(Items from a data source)

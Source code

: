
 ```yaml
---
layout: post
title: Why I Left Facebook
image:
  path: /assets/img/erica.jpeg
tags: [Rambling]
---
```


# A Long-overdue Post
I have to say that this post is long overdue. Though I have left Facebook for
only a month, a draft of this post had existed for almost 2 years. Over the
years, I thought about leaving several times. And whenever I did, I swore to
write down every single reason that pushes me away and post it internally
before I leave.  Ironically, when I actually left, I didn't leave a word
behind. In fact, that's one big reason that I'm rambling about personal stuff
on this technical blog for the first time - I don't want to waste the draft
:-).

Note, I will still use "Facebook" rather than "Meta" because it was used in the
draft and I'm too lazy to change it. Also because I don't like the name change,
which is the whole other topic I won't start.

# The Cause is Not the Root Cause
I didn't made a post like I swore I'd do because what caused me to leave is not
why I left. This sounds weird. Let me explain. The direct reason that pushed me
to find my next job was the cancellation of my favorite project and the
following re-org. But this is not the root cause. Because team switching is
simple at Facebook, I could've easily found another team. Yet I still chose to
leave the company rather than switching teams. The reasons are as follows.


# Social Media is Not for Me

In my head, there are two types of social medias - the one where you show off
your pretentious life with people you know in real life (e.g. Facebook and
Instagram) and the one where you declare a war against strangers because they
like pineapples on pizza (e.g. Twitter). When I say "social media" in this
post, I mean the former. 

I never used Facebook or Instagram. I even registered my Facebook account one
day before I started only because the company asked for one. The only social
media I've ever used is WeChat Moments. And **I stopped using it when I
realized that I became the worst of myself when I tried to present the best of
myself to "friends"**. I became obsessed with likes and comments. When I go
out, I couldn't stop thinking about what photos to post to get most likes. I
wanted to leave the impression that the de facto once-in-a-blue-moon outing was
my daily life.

==

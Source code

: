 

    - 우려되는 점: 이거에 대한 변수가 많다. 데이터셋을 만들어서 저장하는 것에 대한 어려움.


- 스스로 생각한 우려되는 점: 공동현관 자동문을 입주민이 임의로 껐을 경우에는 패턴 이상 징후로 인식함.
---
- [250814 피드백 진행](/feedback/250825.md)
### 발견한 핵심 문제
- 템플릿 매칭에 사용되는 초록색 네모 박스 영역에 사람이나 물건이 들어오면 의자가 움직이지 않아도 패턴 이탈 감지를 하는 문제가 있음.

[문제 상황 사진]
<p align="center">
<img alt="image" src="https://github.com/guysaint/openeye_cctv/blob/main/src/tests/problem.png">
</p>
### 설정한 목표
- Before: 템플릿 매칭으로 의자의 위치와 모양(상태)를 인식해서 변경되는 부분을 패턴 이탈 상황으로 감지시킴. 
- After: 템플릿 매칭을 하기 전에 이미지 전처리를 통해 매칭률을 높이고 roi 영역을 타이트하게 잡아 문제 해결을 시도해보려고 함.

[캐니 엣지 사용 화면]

#### Task prompt
Starting at the line above that contains "wanted to leave", repeat each line exactly up to and including the line that contains "my daily life.", and stop there.

#### Response
wanted to leave the impression that the de facto once-in-a-blue-moon outing was
my daily life.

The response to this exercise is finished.